Un dernier sondage Ifop pour Ouest France confirme la confiance retrouvée des Français envers leurs agriculteurs. Il est temps … « La France a besoin de paysans heureux » affirmait en son temps un Chef d’Etat Français. « Nous sommes les enfants spirituels des vieux terroirs. C’est avec cette âme poussée comme l’herbe des champs que l’homme d’Occident a créé sa civilisation intellectuelle et morale ».
En parallèle, les consommateurs sont davantage méfiants à l’égard de l’appellation “Bio” et vigilants sur la composition des produits qu’ils achètent. Synthèse.
Le poète Paul Geraldy formulait son admiration pour le métier de paysan comme suit « Je suis de plus en plus frappé par la poésie des métiers qui sont des harmonies, qui sont des disciplines, qui sont ferveur, échange, amour, qui sont des petits mondes moraux… » (1).
En sommes-nous là aujourd’hui ? Car si les traits d’image associés aux agriculteurs tendent plutôt à s’améliorer, les Français n’apparaissent pas davantage disposés à les soutenir.
Les agriculteurs jouissent globalement d’une très bonne image au sein de l’opinion, les personnes interrogées soulignant leur importance en ce qui concerne la production alimentaire : ils estiment ainsi que les agriculteurs jouent un rôle majeur dans leur alimentation (90%), que le consommateur peut avoir confiance en eux (79%, +7 points par rapport à février 2020) ou encore qu’ils sont respectueux de la santé des Français (72%, +8).
Il convient également de souligner que les reproches qui leurs sont adressés par certains adeptes de l’ « agribashing » sont peu partagés par les Français : 72% de nos concitoyens estiment ainsi qu’ils sont soucieux du bien-être animal et 58% respectueux de l’environnement, items là aussi en progression par rapport à la période pré-Covid qui s’est traduite par une amélioration de l’image des agriculteurs qui ont continué de nourrir les Français malgré la pandémie.

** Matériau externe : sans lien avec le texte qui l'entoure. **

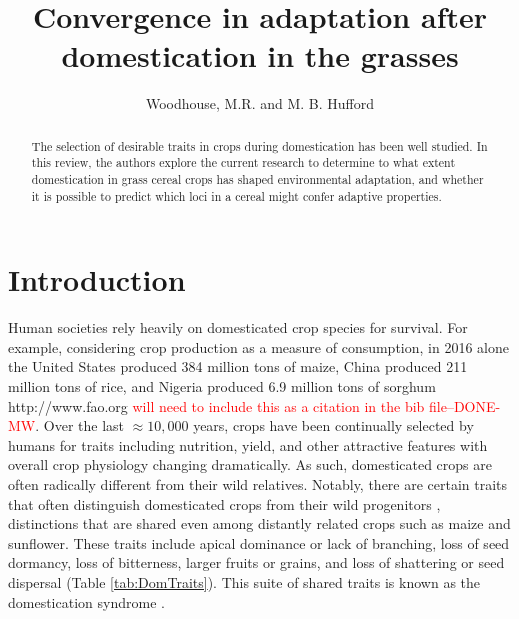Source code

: \documentclass[12pt]{article}
\title{Convergence in adaptation after domestication in the grasses}
\author{Woodhouse, M.R. and M. B. Hufford}
\newcommand{\mbh}[1]{\textcolor{red}{\normalsize  #1}}
\begin{document}
\maketitle

\begin{abstract}
The selection of desirable traits in crops during domestication has been well studied. In this review, the authors explore the current research to determine to what extent domestication in grass cereal crops has shaped environmental adaptation, and whether it is possible to predict which loci in a cereal might confer adaptive properties.
\end{abstract}

\section*{Introduction}
Human societies rely heavily on domesticated crop species for survival.
For example, considering crop production as a measure of consumption, in 2016 alone the United States produced 384 million tons of maize, China produced 211 million tons of rice, and Nigeria produced 6.9 million tons of sorghum http://www.fao.org \citep{FAOSTAT2018} \mbh{will need to include this as a citation in the bib file--DONE-MW}.
Over the last $\approx10,000$ years, crops have been continually selected by humans for traits including nutrition, yield, and other attractive features with overall crop physiology changing dramatically.
As such, domesticated crops are often radically different from their wild relatives.
Notably, there are certain traits that often distinguish domesticated crops from their wild progenitors \citep{Doebley2006}, distinctions that are shared even among distantly related crops such as maize and sunflower.
These traits include apical dominance or lack of branching, loss of seed dormancy, loss of bitterness, larger fruits or grains, and loss of shattering or seed dispersal (Table \ref{tab:DomTraits}).
This suite of shared traits is known as the domestication syndrome \citep{Hammer1984}.
\end{document}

Néanmoins, dans un contexte où il est beaucoup question du pouvoir d’achat des foyers, les consommateurs ne semblent pas être davantage en mesure de soutenir les agriculteurs : 69% (-3 points par rapport à 2020) seraient prêts à payer plus cher leurs produits alimentaires pour garantir à ces derniers un revenu correct, cette hausse consentie étant le plus souvent limitée à 5% (pour 43% des sondés).
Consommer plus de produits végétaux et moins de protéines animales, mais de meilleure qualité
Plus de 3 Français sur 4 (76%, +9 points par rapport à 2017) se disent prêts à diminuer leur consommation de protéines animales, choisissant d’en manger moins et privilégiant des produits de meilleure qualité, tant environnementale que gustative. La célèbre revue médicale The Lancet avait publié en janvier 2021 un long article à propos des conséquences de notre alimentation sur l’environnement et la santé.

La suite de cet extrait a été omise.